Der Sonntagsschänder

Land: Schweiz
Kategorie: Sage

 

Sonntagsfriede und Sonnenglanz liegt über dem Bergdörflein. Kein lauter Ton regt sich. Nur von den nahen Alpweiden klingen sanft die Herdenglocken, und weiter oben rauscht leise der Bergwald sein uraltes Lied. Alle Strassen und Plätze sind sauber gekehrt, und keine Kinder spielen heute vor den Häusern. Jung und alt ist im Kirchlein versammelt. Alle lauschen dem Gotteswort. Alle? - Nein! - Ein schwarzbärtiger Mann im Werktagsgewande verlässt sein Häuschen, schleicht wie ein Dieb auf Hinterwegen zum Dorf hinaus, eilt auf dem steilen Pfade quer durch die Weiden bergan und verschwindet im Walde. Dort oben hoch am Bergeshang findet er seinen Arbeitsplatz. Da will er Umschau halten, was in den nächsten Tagen zu schaffen sei. Er geht im Wald herum und zeichnet jene Bäume, die zum Fällen reif sind. Wenn er aber einmal die Axt in der Hand hält, dann kann er sie nicht mehr hinlegen. Sie heischt und heischt immer mehr. Er beginnt die gezeichneten Tannen anzuschneiden. Es hört ja niemand die Schläge, und er arbeitet am liebsten alleine. Die Axt bettelt: „Noch mehr, noch mehr.“ Da haut er tief und tiefer in den Schnitt und freut sich fast kindlich, wenn endlich der Baum wankt, langsam sich vornüber neigt, am Wurzelstock krachend die letzten Fasern sprengt, um dann längelang donnernd hinzufallen. Doch die Axt ist noch nicht zufrieden, sie heischt noch mehr. Erst wenn der Abendschatten sich auf den Bergwald legt, gibt sie ihr Opfer frei, und der Holzer macht sich talwärts. Er ist zufrieden mit seinem Sonntag. Es ist nicht das erste Mal, dass er ihn so feiert.

 

An einem Sommersonntag trieb es ihn wieder hinauf in den Hochwald. Kaum hatte er die Axt in die Hand genommen, da packte ihn die Leidenschaft. Er fällte einen Baum und noch einen. Er merkte nicht, wie sich über ihm rasch die Wetterwolken zusammenballten, sah nicht die Blitze zucken, hörte nicht den Donner rollen. Er hatte nur Augen für das Blitzen der Axt, nur Ohren für das Rollen der stürzenden Bäume. Wieder hatte er eine mächtige Tanne bis ins Mark gehauen. Sie krachte, sie neigte sich. Er sprang zurück um sich am Sturze des Riesen zu weiden. Da flammte ein Blitzstrahl, die Erde erbebte, und der Donnerhall übertönte das Krachen des fallenden Baumes. Dann ward es still am Berghang droben.
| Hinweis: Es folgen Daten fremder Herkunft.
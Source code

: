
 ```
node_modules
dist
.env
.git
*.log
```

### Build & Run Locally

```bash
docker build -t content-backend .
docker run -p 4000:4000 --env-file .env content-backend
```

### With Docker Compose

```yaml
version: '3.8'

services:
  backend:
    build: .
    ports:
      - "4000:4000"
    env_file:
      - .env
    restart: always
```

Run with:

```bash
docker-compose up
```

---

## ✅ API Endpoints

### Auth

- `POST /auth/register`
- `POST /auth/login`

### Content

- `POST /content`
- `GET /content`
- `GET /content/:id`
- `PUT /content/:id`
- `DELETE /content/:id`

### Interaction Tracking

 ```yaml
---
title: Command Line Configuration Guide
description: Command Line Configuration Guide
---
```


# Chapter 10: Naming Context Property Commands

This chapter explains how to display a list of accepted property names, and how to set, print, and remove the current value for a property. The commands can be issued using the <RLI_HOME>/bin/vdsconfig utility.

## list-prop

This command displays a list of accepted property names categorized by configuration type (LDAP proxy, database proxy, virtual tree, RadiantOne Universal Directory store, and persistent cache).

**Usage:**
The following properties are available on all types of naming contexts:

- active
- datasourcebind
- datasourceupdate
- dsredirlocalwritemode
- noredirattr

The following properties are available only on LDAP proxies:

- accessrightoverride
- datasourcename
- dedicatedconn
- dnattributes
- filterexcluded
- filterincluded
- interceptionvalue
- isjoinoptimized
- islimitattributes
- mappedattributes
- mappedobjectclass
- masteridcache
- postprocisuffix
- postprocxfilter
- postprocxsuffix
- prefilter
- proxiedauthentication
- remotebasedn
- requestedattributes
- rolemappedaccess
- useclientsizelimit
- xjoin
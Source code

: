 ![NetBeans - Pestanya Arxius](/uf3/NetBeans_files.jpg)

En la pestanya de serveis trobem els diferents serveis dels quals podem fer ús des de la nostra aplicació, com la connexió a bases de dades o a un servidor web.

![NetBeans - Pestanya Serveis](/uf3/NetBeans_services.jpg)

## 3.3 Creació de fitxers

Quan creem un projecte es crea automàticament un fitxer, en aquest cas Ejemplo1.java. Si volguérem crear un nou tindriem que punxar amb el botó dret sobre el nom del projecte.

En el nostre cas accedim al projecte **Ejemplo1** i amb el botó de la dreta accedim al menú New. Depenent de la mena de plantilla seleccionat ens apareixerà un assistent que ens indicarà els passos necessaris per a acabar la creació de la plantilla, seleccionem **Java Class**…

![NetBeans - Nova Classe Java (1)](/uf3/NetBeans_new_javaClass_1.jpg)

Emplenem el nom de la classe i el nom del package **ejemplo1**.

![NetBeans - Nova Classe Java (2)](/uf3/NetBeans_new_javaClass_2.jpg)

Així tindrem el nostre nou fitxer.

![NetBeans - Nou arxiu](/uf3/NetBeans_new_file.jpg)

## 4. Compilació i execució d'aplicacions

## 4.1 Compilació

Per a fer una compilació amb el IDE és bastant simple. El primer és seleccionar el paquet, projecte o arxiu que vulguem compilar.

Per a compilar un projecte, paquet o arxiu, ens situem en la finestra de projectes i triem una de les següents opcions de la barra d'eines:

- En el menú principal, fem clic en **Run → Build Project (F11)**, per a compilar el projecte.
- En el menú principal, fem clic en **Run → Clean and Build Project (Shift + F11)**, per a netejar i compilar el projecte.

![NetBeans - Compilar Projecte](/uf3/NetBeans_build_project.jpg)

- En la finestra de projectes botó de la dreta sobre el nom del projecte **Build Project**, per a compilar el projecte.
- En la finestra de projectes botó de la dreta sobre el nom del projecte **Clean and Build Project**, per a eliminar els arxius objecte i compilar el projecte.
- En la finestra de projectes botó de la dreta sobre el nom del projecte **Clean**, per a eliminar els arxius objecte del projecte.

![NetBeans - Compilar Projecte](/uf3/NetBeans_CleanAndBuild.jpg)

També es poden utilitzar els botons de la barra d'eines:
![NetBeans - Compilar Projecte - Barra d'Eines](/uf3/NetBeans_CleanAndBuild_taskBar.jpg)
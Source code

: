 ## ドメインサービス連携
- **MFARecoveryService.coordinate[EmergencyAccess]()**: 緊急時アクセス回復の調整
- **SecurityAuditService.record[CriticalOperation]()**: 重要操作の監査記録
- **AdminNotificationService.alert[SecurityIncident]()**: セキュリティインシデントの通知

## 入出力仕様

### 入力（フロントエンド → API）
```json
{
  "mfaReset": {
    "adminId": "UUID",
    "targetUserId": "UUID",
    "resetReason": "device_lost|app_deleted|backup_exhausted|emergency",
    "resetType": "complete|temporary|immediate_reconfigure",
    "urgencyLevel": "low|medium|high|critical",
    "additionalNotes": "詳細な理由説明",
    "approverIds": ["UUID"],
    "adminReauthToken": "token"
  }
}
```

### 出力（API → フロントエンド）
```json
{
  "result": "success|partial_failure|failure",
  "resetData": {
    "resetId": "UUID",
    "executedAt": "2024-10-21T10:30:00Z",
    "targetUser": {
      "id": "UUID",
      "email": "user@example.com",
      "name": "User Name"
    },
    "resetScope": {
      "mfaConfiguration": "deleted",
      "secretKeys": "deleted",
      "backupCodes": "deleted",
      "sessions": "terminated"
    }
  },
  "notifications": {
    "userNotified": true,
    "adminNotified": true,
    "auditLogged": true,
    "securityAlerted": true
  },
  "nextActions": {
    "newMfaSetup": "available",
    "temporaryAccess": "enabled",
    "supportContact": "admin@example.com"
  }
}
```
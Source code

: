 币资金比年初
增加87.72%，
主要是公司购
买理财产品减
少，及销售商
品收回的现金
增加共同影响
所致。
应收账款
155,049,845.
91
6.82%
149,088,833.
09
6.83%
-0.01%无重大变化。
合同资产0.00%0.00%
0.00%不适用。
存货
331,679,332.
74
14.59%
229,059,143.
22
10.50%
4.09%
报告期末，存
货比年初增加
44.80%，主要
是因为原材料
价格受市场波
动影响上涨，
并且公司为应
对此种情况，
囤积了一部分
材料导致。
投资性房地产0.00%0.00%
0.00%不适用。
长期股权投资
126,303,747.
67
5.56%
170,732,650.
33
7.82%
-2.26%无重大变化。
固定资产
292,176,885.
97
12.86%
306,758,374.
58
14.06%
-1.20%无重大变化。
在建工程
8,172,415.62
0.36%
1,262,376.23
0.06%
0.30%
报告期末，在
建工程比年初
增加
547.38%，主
Als die andern Holzer am nächsten Morgen auf die Stätte kamen, fanden sie den Toten. Er lag auf dem Angesicht und hielt die Axt noch in der Hand. Sie wollten ihn aufheben. Da zerrann er in ihren Händen wie mürber Sandstein. Nur ein Häuflein Asche blieb am Boden. Darunter aber begann ein Samenkorn zu keimen. Niemand sah es. Leise wuchs es in die Tiefe. Die Asche gab seinen Würzelchen reiche Nahrung. Leise wuchs es in die Höhe. An der warmen Herbstsonne entfaltete es seine Nadeln. Wie ein grünes Sternlein sahen sie aus. Dann kam der Wintersturm und deckte es sorgsam mit einer weichen Schneedecke zu. Es schlief und schlief, bis der brausende Föhn es weckte und die Decke von ihm zog. Da war es Frühling geworden. Das Tännchen wuchs einen Sommer lang. Niemand achtete seiner. Es wuchs und wuchs Jahr um Jahr und reckte seinen Wipfel höher und höher empor. Einmal kamen Holzhauer vorbei. Einer blieb stehen und sagte: „Hier, wo die junge Tanne steht - genau da - ist einmal einer vom Blitz getroffen worden.“ Im Weitergehen erzählte er seinen jüngern Genossen die Geschichte.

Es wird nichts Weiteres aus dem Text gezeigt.